Examination of Witnesses (Questions 95-99)
DR CAMILLA
TOULMIN AND
MR BILL
VORLEY
30 MARCH 2006
Q95 Chairman: Good morning.
It is good to see you here. We understand that you are a policy
research body with a wide variety of funders, from national governments
and multilateral organisations to businesses. Could you outline
briefly what you do, as an organisation?
Dr Toulmin: We
are a policy research institute, set up in 1971, non-governmental;
we do a mixture of research and action, linked to a range of policy
domains, both within a series of developing countries and within
a number of developed countries and globally. We choose areas
of research on which to work where we and our partners feel that
we can make a shift in the way in which policy is designed or
the way in which certain practices are carried out. We are not
an academic research institute, we are focused very much on seeing
how research in a particular field can help achieve a shift in
thinking and a shift in the way that policy is designed.
Q96 Chairman: What is
the important link between environment and development, in your
view?
Dr Toulmin: We see environment,
taken in its broadest sense, as being absolutely critical to any
kind of development. Environment is basically those resources
on which all human life depends, it is the soils, vegetation,
air, climate, water, so those resources are key, both for us in
the developed world but even more so for those in the developing
world.
Q97 Chairman: In your
memorandum you express serious concerns that progress towards
all the Development Goals is being hindered by underinvestment
in environmental assets. How big a driver do you think the MDGs
are for DFID and for other bodies?
Dr Toulmin: I think the MDGs have
become a hugely important driver for all development activity
at global and at international level. That has been a good thing,
in lots of ways, in that they have allowed development agencies
to focus their mind on a clear set of targets, rather than what
happened before, which was very much a kind of voguish shift of
thinking from one year to the next, so it has provided these long-term
Goals around which the development agencies can focus. I think
the drawback of the MDGs is that they tend to focus on a specific
set of goals that are relatively easy to quantify, in things like
health, water and education, whereas the environment MDG, MDG7,
frankly, is a bit of a ragbag of various things, some of which
actually are very difficult to quantify. I think this comes back
to the point that environment means different things to different
people, and as a consequence we do not have a very clear set of
goals and indicators on which we can focus.
Q98 Chairman: Are you
familiar with DFID's definition of sustainable development and,
if you are, do you think a lot of it is satisfactory, or adequate?
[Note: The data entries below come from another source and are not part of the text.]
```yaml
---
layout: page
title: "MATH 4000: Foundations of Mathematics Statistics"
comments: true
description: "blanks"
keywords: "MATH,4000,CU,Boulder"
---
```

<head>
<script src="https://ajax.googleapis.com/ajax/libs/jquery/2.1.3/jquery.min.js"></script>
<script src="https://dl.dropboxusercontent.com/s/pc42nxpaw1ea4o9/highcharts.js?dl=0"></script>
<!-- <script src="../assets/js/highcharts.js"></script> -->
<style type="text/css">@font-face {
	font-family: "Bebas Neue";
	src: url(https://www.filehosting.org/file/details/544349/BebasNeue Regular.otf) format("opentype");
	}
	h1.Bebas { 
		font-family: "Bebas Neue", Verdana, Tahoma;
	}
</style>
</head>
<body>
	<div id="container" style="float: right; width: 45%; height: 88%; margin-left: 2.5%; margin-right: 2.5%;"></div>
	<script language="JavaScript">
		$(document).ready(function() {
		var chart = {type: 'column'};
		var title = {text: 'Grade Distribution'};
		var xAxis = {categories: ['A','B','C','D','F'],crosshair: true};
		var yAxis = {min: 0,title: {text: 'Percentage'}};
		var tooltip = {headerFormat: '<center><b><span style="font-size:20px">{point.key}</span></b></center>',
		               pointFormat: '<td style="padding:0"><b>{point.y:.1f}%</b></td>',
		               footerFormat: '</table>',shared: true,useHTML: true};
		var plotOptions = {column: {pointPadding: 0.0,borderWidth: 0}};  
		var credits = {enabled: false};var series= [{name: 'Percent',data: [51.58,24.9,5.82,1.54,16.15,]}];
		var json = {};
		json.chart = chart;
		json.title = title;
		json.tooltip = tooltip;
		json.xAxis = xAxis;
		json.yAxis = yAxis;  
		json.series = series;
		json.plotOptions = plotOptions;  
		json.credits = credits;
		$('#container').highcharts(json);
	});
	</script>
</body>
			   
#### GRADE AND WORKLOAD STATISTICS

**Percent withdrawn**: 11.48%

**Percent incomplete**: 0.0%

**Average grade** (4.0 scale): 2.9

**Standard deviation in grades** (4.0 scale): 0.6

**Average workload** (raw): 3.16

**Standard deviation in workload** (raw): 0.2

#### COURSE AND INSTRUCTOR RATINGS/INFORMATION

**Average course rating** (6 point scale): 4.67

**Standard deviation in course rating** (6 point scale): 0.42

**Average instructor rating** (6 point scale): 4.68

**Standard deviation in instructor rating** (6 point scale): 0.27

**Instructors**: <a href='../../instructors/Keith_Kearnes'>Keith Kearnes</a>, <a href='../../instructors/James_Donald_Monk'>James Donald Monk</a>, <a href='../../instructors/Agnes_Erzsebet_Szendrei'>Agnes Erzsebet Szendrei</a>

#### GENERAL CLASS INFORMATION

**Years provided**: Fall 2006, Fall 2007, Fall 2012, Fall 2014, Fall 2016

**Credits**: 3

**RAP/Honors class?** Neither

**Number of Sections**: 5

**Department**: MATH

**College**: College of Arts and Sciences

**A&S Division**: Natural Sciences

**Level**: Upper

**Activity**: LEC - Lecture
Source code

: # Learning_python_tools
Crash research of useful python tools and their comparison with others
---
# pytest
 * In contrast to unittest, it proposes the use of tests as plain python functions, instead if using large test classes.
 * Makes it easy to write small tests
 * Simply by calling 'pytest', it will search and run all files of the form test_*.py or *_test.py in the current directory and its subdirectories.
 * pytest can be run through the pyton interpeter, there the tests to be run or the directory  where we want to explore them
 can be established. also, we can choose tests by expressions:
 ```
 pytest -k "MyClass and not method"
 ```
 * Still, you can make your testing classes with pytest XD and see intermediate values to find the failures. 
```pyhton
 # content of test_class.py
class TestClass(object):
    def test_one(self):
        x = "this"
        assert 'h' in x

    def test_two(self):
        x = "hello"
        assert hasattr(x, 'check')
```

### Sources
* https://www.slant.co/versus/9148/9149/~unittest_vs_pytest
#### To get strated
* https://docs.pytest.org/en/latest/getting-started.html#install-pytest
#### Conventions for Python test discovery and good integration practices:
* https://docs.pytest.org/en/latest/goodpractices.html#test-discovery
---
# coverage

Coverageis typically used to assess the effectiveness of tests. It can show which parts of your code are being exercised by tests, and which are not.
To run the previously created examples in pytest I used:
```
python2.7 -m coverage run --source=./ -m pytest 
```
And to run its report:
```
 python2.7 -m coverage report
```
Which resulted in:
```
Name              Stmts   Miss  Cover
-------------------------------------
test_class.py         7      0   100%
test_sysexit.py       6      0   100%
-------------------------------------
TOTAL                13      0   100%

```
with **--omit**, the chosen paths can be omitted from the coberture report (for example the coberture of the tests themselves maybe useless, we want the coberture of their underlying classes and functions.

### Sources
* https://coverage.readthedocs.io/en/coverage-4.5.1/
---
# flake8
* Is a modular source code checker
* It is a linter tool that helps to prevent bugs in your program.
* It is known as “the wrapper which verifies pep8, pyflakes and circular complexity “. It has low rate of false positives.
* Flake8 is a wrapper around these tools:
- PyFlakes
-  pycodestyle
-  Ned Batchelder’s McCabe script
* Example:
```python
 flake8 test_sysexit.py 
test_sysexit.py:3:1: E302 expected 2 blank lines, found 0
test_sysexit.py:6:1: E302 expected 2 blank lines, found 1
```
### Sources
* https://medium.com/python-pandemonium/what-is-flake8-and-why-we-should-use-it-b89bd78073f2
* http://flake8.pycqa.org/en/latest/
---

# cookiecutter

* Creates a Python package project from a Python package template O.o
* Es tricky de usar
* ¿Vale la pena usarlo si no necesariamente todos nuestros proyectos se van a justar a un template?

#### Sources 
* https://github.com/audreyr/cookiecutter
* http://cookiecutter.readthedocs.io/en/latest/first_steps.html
Dr Toulmin: I think that all of
us find definitions of sustainable development unsatisfactory
and inadequate in some ways, but they do provide an arena in which
we can argue about the relative importance of short and long term,
of environment versus broader development.
Q99 Chairman: Perhaps
I can rephrase the question and ask you whether or not you think
that, as far as the UK Government is concerned, there has been
a retreat from that famous Bruntland definition back in the seventies,
that DFID is going to retreat from that very stiff challenge,
in terms of the definition, they are looking for softer definitions
these days?
Dr Toulmin: I think what one tends
to see is that the UK Government is very good at the rhetoric
and flagging up the importance of environmental issues, they are
very good at producing nice documents. I think what is less clear
is the extent to which that apparent commitment, in terms of strategy
and policy, then gets translated into implementation. So far as
we see it, in large part that is the result of this kind of trap,
if you like, which a lot of development agenciesof which
DFID is emblematicface, which is that they have got a commitment
to spend an increasingly large proportion of GDP on development
aid while at the same time having fewer and fewer people in the
personnel establishment to do that, and this strong focus on the
MDGs. That is pushing the whole aid machine towards the provision
of direct budgetary support, government-to-government transfers
of funding, which then makes it a lot more difficult to do the
sensible, environmentally-related stuff, which happens, very often,
very much at a more local level. We see the dilemma that DFID
faces as being to do with having a strong apparent commitment
to environment but not having the structure, being faced with
aid architecture, if you like, which actually makes it very difficult
for that to be carried through in practice.